It seems to me that the act of searching doesn't imply understanding what was found, yet for some reason all the public discourse - including legal analysis! - is predicated on the idea that "searching" a phone means deciphering its digital contents.


> CBP has no reason to hide their activities because they believe they are faithfully enforcing the law.

It is far from settled that searching the electronic records of citizens just because they're crossing a border is a faithful enforcement of the law. That's precisely what this lawsuit aims to disprove.

That being said, I agree that the number is likely accurate. CBP is not regularly searching electronic devices.


What evidence do you have that they're trying to mislead us other than "governments and law enforcement are bad so they're probably lying"?


Out of the number of people who crossed, how many were flagged for additional questioning? Out of those flagged, how many were carrying a cell-phone / laptop across the border?


Looking at the list of people represented, I'm lead to believe there is a large chance of racial profiling being involved.


I'm lead to believe there is a large chance of racial profiling being involved.

On whose part? The border patrol, so that the pool of potential plaintiffs is large? Or by the EFF and ACLU, choosing a diversity of plaintiffs to represent?


Absolutely a possibility.


Going into Canada as a US citizen is usually super easy anyways. Last few times I've been across it was maybe two questions, that's it.


It's always been easy for me, too. I recently got a Nexus card which makes it so I don't even have to talk to a real person when arriving in Canada (at least via air). Literally just two questions in a kiosk and hand someone a receipt. Of course that means the governments of Canada and the US did a background check and recorded my fingerprints and retinas, but I'm fine with that, personally.


I have global entry and feel the same. On the application they didn't ask for anything they didn't already have so it wasn't a big deal. Well worth it considering the included pre check.


Agreed. In fact Nexus, which includes Global Entry and PreCheck costs less than PreCheck alone ($50/5 years versus $85/5 years).


You know, I have to say something about this:

>I have only ever personally heard of one case of someone having their electronics searched, and the extent of the search was Canadian customs using the Windows search to look for files with "boy" or "girl" in the filename -- presumably looking for child porn.

This is horrible - not beacuse of the child porn aspect, but because Canada has draconian laws (though so do Britain, Aus and NZ) which mean that drawings are prohibited. Drawings of fictional characters, that is. I read a story, though mere anectode, I hope it is relevant - about a man who was arrested beacuse they found they found drawings in his cache. He didn't even like the material. A US citizen that was crossing the border and searched beacuse he looked "suspicious".

We should not excuse this violation of freedom of expression just because it happens/happened at the border. Canada has laws that it deserves to be called out on.


USA and Canada are democracies. The people (majority of people (actually the people claiming to represent the majority)) have spoken - fictional drawings of children are to be treated as crimeful as real ones. Court adjourned.
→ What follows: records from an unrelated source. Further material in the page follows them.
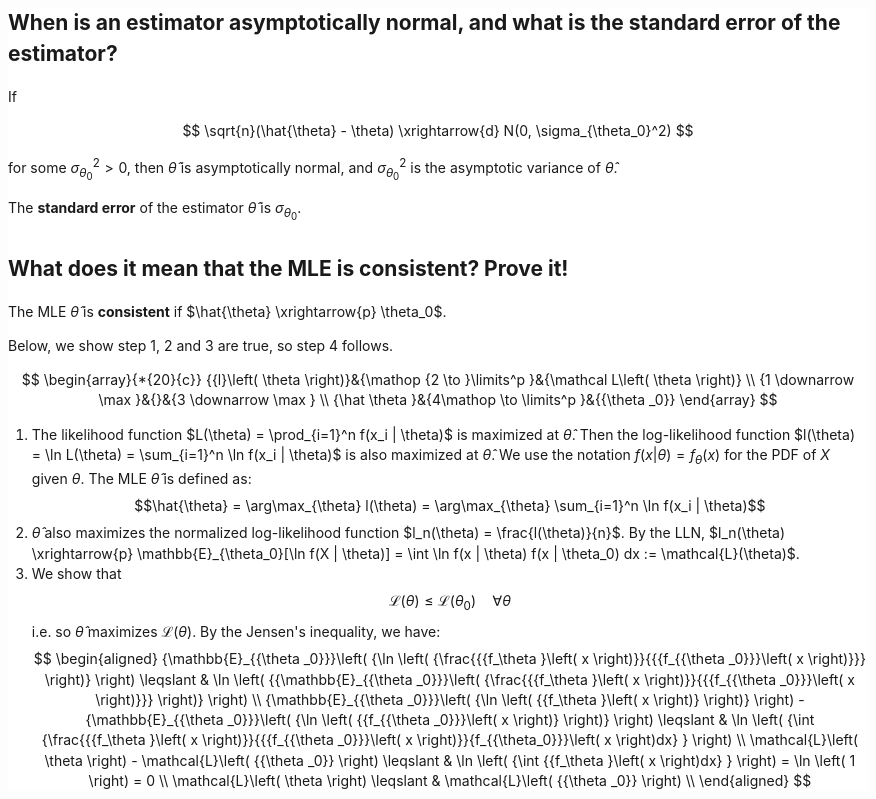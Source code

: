 ## When is an estimator asymptotically normal, and what is the standard error of the estimator?



If

$$
\sqrt{n}(\hat{\theta} - \theta) \xrightarrow{d} N(0, \sigma_{\theta_0}^2)
$$

for some $\sigma_{\theta_0}^2 > 0$, then $\hat{\theta}$ is asymptotically normal, and $\sigma_{\theta_0}^2$ is the asymptotic variance of $\hat{\theta}$.

The **standard error** of the estimator $\hat{\theta}$ is $\sigma_{\theta_0}$.

## What does it mean that the MLE is consistent? Prove it!



The MLE $\hat{\theta}$ is **consistent** if $\hat{\theta} \xrightarrow{p} \theta_0$.

Below, we show step 1, 2 and 3 are true, so step 4 follows.

$$
    \begin{array}{*{20}{c}}
  {{l}\left( \theta  \right)}&{\mathop {2 \to }\limits^p }&{\mathcal L\left( \theta  \right)} \\ 
  {1 \downarrow \max }&{}&{3 \downarrow \max } \\ 
  {\hat \theta }&{4\mathop  \to \limits^p }&{{\theta _0}} 
\end{array}
$$

1. The likelihood function $L(\theta) = \prod_{i=1}^n f(x_i | \theta)$ is maximized at $\hat{\theta}$. Then the log-likelihood function $l(\theta) = \ln L(\theta) = \sum_{i=1}^n \ln f(x_i | \theta)$ is also maximized at $\hat{\theta}$. We use the notation $f(x | \theta) = f_\theta(x)$ for the PDF of $X$ given $\theta$.
   The MLE $\hat{\theta}$ is defined as:
   $$\hat{\theta} = \arg\max_{\theta} l(\theta) = \arg\max_{\theta} \sum_{i=1}^n \ln f(x_i | \theta)$$
2. $\hat{\theta}$ also maximizes the normalized log-likelihood function $l_n(\theta) = \frac{l(\theta)}{n}$. By the LLN, $l_n(\theta) \xrightarrow{p} \mathbb{E}_{\theta_0}[\ln f(X | \theta)] = \int \ln f(x | \theta) f(x | \theta_0) dx := \mathcal{L}(\theta)$.
3. We show that $$\mathcal{L}(\theta) \le \mathcal{L}(\theta_0) \quad \forall \theta$$ i.e. so $\hat{\theta}$ maximizes $\mathcal{L}(\theta)$. By the Jensen's inequality, we have:
    $$
    \begin{aligned}
    {\mathbb{E}_{{\theta _0}}}\left( {\ln \left( {\frac{{{f_\theta }\left( x \right)}}{{{f_{{\theta _0}}}\left( x \right)}}} \right)} \right) \leqslant  & \ln \left( {{\mathbb{E}_{{\theta _0}}}\left( {\frac{{{f_\theta }\left( x \right)}}{{{f_{{\theta _0}}}\left( x \right)}}} \right)} \right) \\
    {\mathbb{E}_{{\theta _0}}}\left( {\ln \left( {{f_\theta }\left( x \right)} \right)} \right) - {\mathbb{E}_{{\theta _0}}}\left( {\ln \left( {{f_{{\theta _0}}}\left( x \right)} \right)} \right) \leqslant  & \ln \left( {\int {\frac{{{f_\theta }\left( x \right)}}{{{f_{{\theta _0}}}\left( x \right)}}{f_{{\theta_0}}}\left( x \right)dx} } \right) \\
    \mathcal{L}\left( \theta  \right) - \mathcal{L}\left( {{\theta _0}} \right) \leqslant  & \ln \left( {\int {{f_\theta }\left( x \right)dx} } \right) = \ln \left( 1 \right) = 0 \\
    \mathcal{L}\left( \theta  \right) \leqslant  & \mathcal{L}\left( {{\theta _0}} \right) \\
    \end{aligned}
    $$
>The people (majority of people (actually the people claiming to represent the majority)) have spoken

Really, have they? Is there a poll showing that? And does agreement on laws mean that the laws are therefore not draconian? I'm sure many in, for example, Saudi Arabia would think that homosexuality should be prohbited. Does this mean that it should be that way?

>fictional drawings of children are to be treated as crimeful as real ones

That's not what the law says.


> I realize trying to subvert any Canadian border search is not a good idea

Erm, I don't see how you'd be "subverting" the search. The purpose of a border search is to examine what you're bringing into the country. If you smoke marijuana at home but (prudently) don't try to bring some into Canada, that isn't subverting their search.

The latest time I returned to into the USSA (a while ago), I had an old laptop that I zeroed out the hard drive and physically moved it out of the computer. I figured this would leave the thugs with less justification to steal my things. However, I lucked out and was not actually subjected to an invasive inspection.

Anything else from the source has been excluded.